__Data for this exercise__.

····················

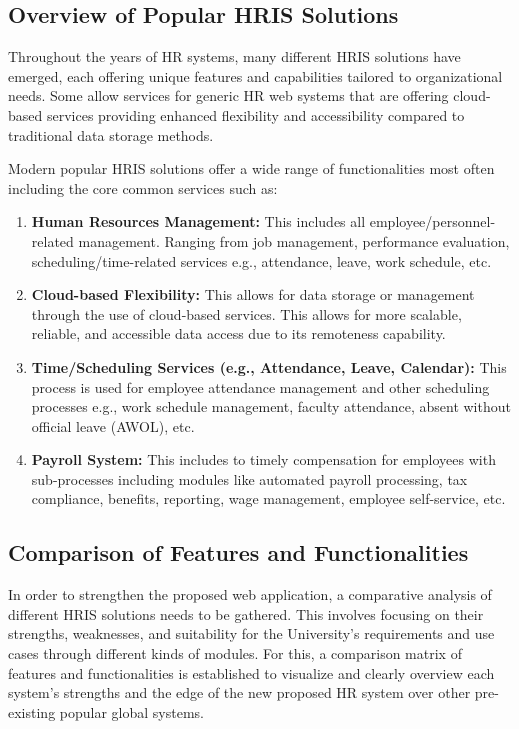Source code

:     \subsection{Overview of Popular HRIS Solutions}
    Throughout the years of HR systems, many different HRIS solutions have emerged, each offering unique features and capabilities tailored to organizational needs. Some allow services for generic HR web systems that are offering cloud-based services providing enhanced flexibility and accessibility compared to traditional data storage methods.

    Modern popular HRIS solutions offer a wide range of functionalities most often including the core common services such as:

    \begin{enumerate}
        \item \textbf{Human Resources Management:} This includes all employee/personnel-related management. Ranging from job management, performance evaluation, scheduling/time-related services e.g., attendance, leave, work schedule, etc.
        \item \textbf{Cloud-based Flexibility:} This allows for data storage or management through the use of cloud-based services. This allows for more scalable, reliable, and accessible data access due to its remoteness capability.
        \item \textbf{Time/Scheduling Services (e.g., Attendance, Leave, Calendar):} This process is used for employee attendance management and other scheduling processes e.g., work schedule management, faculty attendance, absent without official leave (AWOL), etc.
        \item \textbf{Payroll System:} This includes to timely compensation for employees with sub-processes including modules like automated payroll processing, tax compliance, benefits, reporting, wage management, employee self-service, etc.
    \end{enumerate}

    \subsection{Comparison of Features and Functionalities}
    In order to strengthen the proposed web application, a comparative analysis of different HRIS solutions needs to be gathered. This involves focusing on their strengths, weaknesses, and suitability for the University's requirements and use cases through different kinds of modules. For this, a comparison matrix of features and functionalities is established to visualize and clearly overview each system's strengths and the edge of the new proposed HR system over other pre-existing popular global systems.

····················

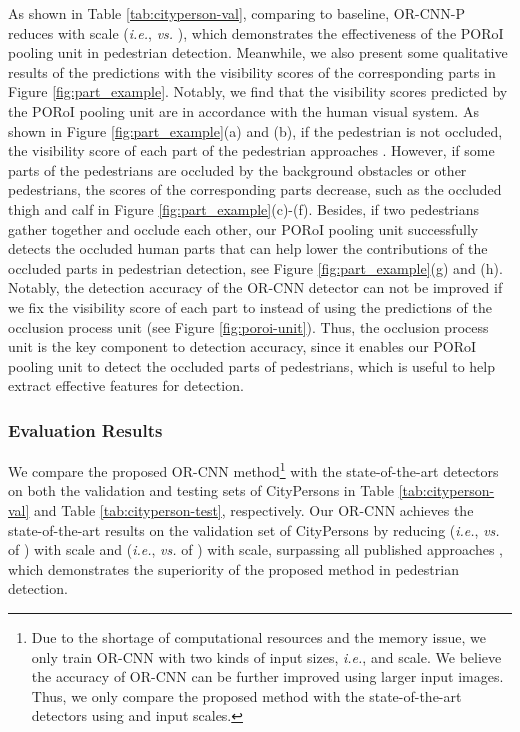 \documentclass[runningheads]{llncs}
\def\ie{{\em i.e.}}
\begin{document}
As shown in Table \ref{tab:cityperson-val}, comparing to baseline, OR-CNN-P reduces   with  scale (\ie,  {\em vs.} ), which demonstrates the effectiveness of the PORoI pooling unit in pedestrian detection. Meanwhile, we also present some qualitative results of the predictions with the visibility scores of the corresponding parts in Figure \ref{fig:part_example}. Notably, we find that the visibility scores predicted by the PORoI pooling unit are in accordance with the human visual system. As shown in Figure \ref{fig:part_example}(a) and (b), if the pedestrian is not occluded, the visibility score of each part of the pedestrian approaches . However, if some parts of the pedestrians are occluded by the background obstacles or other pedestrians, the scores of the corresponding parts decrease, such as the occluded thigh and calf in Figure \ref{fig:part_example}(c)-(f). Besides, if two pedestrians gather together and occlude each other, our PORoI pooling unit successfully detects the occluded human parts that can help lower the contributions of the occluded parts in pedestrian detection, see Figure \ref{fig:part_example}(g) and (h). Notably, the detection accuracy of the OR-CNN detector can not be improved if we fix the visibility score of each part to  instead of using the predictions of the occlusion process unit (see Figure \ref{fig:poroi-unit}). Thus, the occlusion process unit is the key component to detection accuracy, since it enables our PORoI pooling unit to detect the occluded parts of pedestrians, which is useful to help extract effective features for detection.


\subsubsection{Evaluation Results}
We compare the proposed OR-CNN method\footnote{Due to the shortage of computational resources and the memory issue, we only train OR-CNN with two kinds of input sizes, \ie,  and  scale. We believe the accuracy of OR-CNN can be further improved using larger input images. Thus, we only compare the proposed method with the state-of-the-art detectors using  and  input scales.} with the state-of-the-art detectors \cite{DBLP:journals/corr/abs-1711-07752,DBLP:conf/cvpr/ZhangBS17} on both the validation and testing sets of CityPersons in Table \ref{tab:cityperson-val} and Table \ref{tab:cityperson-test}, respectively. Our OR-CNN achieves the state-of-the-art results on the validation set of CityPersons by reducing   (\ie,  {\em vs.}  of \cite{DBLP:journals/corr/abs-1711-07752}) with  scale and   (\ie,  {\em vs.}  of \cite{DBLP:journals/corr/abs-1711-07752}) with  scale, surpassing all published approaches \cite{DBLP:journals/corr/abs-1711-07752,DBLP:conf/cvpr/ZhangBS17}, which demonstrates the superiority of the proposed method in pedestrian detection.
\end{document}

····················

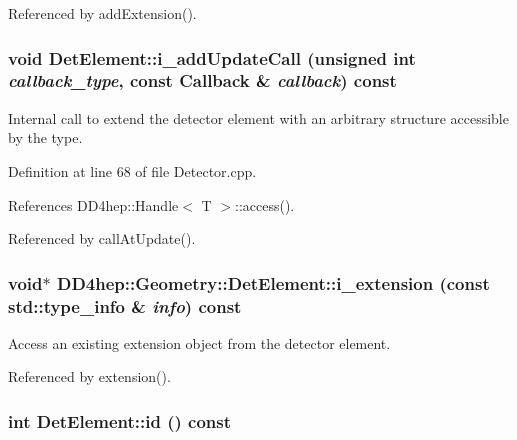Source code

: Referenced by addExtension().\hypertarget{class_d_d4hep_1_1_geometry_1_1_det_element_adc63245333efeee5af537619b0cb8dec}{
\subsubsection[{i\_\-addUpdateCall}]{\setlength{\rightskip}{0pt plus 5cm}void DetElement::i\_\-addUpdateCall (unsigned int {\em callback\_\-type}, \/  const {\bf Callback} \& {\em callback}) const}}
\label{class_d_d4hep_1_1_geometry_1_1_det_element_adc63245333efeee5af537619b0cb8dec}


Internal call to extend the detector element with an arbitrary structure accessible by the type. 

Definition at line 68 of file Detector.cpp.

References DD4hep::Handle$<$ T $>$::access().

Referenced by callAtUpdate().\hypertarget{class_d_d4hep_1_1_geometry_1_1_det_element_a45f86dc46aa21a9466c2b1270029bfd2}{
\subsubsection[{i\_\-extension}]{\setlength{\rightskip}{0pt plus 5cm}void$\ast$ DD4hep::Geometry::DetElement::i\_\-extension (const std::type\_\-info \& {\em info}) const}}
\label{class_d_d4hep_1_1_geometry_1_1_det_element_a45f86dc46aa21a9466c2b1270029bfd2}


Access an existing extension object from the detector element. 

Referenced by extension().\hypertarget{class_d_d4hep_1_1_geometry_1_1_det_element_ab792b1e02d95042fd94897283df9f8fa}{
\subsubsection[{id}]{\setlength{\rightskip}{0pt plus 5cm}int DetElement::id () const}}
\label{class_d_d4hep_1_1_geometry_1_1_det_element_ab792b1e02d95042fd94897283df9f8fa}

····················

__Activity__.
After reading through the records, count the lines that hold the string "storage" and give only the count.

__Written answer__.
2